• **TASK INSTRUCTIONS**
Set down, word for word, each line from the top of the data through the line that has "### Pretrained Models"; omit every picture.

───── DATA SECTION

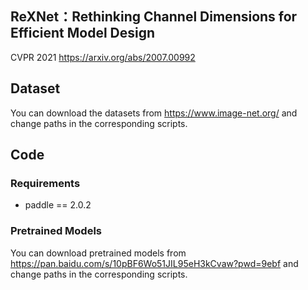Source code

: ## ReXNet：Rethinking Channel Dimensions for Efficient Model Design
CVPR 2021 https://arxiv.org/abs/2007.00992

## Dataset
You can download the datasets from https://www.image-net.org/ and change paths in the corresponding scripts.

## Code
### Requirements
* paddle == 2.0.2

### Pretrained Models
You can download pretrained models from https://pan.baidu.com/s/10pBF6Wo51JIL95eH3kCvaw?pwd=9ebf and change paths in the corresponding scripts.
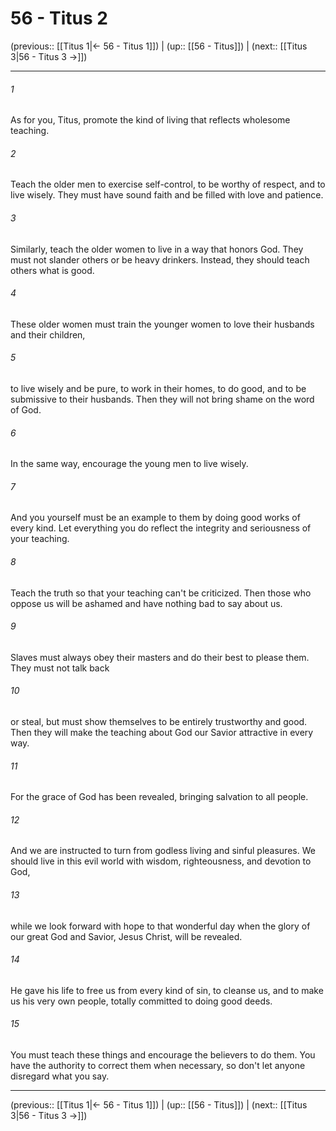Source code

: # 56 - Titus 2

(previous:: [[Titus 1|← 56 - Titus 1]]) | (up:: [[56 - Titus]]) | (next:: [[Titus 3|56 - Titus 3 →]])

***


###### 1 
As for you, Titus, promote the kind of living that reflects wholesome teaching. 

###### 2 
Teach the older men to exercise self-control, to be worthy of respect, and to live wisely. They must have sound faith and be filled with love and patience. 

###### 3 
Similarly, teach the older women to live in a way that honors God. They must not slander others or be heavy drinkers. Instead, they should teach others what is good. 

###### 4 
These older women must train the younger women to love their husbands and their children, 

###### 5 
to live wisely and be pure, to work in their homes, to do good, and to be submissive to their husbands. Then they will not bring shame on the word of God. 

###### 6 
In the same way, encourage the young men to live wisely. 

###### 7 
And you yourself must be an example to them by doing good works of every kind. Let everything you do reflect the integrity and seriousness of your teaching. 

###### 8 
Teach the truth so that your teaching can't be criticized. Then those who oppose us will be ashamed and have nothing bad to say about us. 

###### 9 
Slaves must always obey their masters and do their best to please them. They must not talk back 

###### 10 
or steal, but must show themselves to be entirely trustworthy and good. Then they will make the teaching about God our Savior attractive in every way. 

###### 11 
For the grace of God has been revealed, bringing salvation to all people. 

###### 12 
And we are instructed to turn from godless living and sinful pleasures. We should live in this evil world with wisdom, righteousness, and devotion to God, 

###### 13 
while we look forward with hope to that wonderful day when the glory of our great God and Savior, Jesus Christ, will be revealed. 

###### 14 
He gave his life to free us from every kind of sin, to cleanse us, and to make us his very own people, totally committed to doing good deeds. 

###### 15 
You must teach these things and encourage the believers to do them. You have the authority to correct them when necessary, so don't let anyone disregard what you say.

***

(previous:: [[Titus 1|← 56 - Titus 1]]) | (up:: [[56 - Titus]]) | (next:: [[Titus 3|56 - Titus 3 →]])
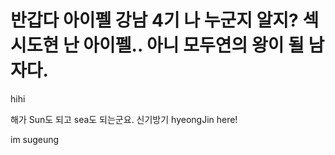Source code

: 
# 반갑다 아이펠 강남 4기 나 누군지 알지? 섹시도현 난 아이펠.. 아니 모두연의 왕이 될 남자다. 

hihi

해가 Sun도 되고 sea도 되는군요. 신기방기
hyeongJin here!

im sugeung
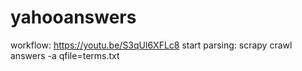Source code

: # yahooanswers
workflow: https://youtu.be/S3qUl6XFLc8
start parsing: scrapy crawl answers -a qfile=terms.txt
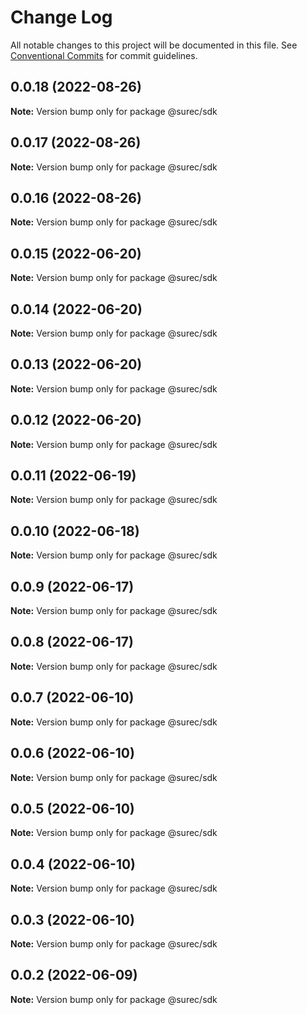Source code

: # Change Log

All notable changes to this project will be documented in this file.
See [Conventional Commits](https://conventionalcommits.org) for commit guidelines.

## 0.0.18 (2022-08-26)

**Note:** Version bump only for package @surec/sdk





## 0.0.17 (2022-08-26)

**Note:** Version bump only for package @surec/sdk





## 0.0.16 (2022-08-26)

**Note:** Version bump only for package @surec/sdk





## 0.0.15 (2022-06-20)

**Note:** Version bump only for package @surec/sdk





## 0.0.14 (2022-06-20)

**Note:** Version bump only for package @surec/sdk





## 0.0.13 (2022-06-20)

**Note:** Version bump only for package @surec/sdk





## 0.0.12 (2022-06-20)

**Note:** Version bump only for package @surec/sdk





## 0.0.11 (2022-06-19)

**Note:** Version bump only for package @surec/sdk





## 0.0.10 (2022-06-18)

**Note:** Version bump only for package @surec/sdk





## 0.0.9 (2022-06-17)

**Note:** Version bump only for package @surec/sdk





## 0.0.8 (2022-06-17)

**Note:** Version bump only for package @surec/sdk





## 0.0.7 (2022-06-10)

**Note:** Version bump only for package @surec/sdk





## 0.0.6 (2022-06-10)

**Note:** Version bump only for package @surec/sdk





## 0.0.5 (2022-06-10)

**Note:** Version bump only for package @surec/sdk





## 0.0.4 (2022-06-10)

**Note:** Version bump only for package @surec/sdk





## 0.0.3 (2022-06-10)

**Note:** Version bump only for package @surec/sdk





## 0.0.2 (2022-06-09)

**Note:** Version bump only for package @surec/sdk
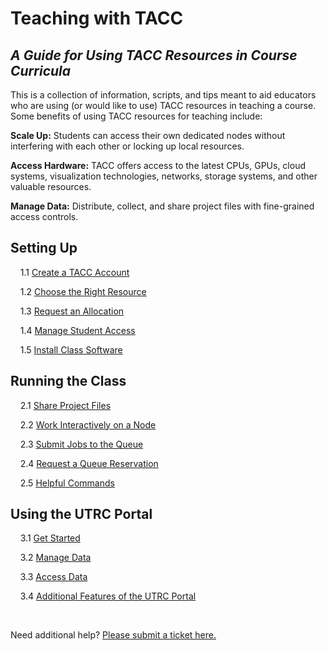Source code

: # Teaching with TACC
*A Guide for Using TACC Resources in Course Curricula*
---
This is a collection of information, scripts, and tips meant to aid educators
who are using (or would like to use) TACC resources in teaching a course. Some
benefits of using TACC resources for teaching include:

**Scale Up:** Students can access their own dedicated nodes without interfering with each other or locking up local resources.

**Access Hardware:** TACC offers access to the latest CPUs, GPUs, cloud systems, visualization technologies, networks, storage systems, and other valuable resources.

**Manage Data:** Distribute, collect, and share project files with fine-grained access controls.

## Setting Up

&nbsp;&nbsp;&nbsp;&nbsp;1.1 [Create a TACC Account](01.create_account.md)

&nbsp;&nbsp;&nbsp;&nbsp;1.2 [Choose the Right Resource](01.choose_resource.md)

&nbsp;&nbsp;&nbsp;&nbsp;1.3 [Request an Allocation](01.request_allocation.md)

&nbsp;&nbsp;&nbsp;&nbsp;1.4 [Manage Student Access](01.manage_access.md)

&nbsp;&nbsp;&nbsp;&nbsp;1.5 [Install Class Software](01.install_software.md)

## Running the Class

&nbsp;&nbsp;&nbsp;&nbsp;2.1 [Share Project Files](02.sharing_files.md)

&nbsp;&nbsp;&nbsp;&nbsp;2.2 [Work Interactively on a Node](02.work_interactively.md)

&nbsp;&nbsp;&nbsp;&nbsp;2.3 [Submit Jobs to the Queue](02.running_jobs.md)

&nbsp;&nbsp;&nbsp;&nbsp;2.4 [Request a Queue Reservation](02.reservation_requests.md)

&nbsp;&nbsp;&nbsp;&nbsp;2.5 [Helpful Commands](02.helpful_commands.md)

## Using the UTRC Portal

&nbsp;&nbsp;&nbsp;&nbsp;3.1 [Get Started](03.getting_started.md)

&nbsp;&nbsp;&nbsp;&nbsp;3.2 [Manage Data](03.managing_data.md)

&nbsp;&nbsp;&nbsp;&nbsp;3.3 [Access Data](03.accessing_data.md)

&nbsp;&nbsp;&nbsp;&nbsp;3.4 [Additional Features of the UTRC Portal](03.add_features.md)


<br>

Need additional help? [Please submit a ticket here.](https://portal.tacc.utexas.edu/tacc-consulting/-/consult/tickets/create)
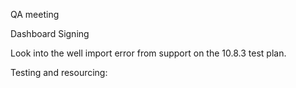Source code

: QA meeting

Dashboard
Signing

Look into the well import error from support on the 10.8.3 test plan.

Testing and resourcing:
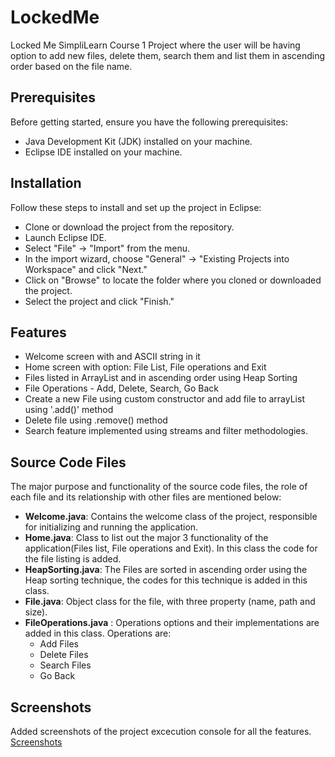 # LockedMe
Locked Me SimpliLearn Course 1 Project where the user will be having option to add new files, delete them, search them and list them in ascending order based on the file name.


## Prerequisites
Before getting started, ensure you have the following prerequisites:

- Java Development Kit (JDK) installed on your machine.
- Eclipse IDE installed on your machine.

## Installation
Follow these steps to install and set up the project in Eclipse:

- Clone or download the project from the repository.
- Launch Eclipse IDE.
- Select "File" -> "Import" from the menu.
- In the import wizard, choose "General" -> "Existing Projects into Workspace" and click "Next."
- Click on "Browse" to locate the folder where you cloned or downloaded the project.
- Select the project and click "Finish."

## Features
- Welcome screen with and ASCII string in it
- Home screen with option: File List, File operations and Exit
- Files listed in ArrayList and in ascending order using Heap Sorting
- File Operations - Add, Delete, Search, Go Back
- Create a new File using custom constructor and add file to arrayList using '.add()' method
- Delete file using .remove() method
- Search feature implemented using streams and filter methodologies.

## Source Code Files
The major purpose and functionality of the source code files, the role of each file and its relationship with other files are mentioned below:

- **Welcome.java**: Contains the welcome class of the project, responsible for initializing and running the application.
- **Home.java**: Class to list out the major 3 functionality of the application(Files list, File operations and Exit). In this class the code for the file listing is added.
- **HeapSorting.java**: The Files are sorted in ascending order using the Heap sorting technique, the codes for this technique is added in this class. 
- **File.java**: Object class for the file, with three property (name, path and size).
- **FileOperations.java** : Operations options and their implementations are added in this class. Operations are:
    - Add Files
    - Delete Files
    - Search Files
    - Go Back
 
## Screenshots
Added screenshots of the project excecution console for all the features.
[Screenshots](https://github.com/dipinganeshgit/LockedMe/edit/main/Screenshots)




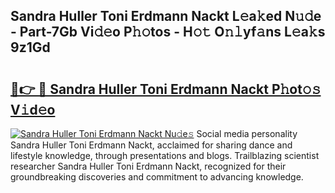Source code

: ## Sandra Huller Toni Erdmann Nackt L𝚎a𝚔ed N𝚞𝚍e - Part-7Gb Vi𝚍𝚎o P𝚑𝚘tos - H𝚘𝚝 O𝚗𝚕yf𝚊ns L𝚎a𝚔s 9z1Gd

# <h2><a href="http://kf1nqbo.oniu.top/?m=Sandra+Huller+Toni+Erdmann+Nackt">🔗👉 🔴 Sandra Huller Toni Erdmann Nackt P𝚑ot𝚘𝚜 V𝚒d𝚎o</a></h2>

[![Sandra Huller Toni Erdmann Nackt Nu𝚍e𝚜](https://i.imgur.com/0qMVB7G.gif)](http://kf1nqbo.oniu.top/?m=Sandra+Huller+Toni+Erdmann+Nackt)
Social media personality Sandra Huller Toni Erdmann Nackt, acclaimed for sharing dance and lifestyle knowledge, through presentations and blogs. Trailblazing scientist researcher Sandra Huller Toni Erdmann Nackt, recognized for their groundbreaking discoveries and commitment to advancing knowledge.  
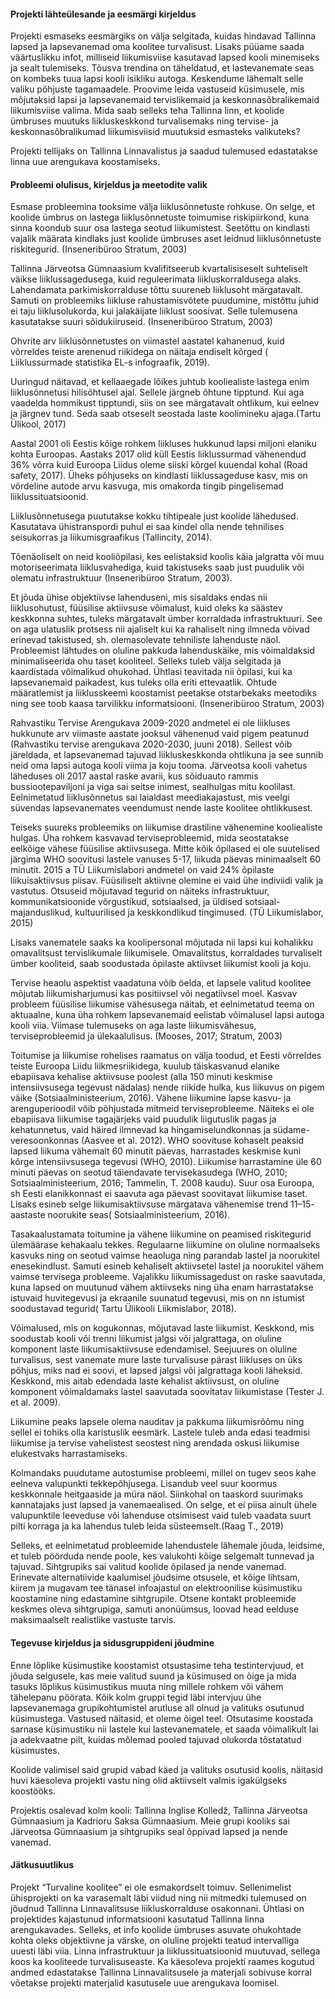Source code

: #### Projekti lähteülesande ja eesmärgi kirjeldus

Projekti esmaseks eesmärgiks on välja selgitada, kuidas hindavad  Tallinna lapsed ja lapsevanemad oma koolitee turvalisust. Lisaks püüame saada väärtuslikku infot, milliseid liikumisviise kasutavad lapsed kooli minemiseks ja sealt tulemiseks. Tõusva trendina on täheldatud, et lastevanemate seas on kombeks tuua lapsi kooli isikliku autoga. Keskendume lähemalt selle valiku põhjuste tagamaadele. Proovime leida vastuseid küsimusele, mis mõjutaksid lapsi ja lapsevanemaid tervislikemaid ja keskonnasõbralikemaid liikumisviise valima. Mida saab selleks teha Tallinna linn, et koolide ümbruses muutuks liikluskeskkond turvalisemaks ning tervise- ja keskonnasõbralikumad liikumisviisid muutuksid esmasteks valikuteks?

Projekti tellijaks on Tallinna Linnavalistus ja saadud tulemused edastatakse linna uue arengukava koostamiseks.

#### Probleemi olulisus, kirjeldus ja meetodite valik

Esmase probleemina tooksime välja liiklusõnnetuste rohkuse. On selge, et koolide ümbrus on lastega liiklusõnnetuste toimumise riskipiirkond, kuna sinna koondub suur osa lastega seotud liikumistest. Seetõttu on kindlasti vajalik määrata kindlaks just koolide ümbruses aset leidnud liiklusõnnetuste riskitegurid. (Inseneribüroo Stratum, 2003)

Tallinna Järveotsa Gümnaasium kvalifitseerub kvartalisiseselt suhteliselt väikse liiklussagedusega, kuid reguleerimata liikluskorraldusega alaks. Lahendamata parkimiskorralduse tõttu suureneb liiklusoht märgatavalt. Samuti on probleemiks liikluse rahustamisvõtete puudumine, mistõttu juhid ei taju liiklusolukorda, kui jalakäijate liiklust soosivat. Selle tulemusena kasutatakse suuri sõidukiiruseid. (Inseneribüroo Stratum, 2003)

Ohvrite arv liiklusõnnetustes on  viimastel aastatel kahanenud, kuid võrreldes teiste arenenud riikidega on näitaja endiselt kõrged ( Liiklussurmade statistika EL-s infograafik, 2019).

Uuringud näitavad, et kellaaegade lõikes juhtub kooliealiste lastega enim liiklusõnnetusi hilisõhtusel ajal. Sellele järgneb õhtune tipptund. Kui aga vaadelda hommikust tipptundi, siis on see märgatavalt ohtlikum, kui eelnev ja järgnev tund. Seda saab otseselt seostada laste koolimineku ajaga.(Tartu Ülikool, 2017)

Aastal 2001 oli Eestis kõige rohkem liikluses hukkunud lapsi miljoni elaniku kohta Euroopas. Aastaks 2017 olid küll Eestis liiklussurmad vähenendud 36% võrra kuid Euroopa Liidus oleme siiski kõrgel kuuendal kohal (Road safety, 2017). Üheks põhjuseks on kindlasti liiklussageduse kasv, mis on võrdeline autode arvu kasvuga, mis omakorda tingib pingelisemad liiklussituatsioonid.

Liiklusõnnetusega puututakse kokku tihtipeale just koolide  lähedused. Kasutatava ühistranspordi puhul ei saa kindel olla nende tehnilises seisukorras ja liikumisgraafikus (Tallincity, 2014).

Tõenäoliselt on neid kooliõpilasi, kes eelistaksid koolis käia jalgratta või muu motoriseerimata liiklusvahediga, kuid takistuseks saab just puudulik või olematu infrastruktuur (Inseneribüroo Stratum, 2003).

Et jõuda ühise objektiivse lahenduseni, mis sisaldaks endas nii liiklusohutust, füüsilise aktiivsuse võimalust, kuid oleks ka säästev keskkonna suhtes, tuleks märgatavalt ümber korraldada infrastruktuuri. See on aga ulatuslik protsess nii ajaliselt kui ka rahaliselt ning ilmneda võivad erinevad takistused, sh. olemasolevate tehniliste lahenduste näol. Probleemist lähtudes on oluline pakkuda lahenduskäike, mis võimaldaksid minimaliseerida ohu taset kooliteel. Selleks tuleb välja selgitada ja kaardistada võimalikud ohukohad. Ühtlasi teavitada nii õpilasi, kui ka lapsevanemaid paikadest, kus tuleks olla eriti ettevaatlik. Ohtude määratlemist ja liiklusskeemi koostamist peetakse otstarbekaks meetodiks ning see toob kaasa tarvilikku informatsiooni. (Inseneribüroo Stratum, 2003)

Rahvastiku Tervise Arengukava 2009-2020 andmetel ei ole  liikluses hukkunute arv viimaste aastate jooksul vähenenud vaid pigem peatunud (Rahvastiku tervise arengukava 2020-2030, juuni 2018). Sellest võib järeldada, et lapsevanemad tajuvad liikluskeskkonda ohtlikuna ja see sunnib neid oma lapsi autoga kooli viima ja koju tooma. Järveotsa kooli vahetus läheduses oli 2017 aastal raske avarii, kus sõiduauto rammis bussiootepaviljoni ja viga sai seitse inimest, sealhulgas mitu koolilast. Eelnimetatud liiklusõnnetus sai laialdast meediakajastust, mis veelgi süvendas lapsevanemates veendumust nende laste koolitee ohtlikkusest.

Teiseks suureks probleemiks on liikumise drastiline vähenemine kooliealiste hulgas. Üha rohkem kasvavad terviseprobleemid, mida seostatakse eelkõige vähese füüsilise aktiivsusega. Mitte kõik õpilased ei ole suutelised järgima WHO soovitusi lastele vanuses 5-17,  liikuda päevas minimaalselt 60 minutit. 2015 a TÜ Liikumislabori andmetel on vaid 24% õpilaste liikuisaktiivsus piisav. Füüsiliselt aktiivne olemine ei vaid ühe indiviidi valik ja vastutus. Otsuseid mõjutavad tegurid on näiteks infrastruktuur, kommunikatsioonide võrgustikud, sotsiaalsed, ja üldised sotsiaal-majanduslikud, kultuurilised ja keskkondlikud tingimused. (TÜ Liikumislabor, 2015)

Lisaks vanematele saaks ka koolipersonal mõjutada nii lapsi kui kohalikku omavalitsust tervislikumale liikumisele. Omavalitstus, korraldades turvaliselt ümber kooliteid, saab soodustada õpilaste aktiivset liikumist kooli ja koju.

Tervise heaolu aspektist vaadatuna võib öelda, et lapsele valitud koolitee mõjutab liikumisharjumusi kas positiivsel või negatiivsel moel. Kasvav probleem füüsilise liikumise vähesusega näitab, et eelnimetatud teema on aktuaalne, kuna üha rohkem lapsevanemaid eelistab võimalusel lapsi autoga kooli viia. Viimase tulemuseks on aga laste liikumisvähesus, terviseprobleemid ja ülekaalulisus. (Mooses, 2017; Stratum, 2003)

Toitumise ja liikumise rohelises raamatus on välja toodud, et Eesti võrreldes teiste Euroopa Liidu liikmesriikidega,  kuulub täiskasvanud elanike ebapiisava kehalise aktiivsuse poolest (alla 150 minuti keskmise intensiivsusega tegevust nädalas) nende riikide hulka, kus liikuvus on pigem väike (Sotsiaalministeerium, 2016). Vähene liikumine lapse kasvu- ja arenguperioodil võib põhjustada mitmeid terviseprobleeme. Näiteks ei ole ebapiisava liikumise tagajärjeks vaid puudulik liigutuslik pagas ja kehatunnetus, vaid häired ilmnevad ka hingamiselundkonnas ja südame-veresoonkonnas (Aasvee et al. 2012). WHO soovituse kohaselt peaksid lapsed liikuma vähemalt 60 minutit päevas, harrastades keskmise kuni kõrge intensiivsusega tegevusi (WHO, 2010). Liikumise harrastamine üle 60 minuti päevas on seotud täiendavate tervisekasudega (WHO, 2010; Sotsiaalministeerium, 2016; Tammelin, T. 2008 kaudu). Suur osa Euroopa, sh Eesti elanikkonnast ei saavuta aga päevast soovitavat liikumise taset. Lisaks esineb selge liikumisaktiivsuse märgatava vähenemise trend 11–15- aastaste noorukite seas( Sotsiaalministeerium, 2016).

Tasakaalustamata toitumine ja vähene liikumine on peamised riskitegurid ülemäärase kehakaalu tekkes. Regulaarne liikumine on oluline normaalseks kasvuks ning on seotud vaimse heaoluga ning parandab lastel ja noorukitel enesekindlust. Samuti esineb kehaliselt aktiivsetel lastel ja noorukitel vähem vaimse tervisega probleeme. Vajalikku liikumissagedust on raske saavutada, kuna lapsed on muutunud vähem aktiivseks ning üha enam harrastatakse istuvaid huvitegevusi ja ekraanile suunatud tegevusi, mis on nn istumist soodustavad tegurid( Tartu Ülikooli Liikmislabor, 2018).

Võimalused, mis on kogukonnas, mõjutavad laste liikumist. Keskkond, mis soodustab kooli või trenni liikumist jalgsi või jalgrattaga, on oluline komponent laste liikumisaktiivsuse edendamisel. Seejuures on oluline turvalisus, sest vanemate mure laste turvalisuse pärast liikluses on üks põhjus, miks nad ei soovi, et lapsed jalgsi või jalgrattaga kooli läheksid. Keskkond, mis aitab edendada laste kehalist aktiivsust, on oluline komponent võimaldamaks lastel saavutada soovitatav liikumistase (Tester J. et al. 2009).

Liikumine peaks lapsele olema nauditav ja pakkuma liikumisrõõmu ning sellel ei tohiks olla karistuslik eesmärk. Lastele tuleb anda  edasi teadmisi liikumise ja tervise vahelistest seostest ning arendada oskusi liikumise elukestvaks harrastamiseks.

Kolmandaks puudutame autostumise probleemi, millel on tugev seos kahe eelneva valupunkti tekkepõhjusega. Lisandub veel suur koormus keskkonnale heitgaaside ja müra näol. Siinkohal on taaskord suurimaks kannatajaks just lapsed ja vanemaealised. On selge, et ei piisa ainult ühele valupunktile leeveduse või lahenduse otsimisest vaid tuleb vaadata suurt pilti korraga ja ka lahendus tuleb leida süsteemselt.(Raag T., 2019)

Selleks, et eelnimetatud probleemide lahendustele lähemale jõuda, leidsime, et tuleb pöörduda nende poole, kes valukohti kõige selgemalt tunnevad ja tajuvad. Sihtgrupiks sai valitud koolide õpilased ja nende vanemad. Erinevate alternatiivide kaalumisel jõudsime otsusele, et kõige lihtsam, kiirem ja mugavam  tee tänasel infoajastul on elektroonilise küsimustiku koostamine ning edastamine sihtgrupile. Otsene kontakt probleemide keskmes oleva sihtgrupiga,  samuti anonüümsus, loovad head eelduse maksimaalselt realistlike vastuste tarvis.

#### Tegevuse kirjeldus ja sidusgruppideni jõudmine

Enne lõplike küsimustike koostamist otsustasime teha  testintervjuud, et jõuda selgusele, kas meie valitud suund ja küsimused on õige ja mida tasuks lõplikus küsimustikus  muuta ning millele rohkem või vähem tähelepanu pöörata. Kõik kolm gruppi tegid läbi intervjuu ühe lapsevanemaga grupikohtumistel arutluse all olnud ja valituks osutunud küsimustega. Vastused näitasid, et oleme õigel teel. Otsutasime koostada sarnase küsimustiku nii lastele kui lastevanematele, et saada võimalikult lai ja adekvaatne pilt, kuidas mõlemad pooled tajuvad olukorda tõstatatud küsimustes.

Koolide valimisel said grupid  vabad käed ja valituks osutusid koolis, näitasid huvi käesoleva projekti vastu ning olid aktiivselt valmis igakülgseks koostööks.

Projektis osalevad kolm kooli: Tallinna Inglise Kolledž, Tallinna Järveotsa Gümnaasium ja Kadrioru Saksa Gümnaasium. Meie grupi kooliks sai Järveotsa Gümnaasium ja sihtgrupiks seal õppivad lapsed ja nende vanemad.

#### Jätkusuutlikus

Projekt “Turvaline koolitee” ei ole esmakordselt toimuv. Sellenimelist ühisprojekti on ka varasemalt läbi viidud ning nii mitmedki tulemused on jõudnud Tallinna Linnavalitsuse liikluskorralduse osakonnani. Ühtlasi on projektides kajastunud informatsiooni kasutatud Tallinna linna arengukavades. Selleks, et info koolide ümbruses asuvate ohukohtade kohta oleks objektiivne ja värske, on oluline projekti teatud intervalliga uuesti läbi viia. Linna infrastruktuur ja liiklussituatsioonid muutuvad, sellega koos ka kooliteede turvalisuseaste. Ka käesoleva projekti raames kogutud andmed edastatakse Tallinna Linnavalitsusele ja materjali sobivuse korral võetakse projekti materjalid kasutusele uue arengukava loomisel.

──────────

• **TASK ANSWER**
Source code

: ## ReXNet：Rethinking Channel Dimensions for Efficient Model Design
CVPR 2021 https://arxiv.org/abs/2007.00992

## Dataset
You can download the datasets from https://www.image-net.org/ and change paths in the corresponding scripts.

## Code
### Requirements
* paddle == 2.0.2

### Pretrained Models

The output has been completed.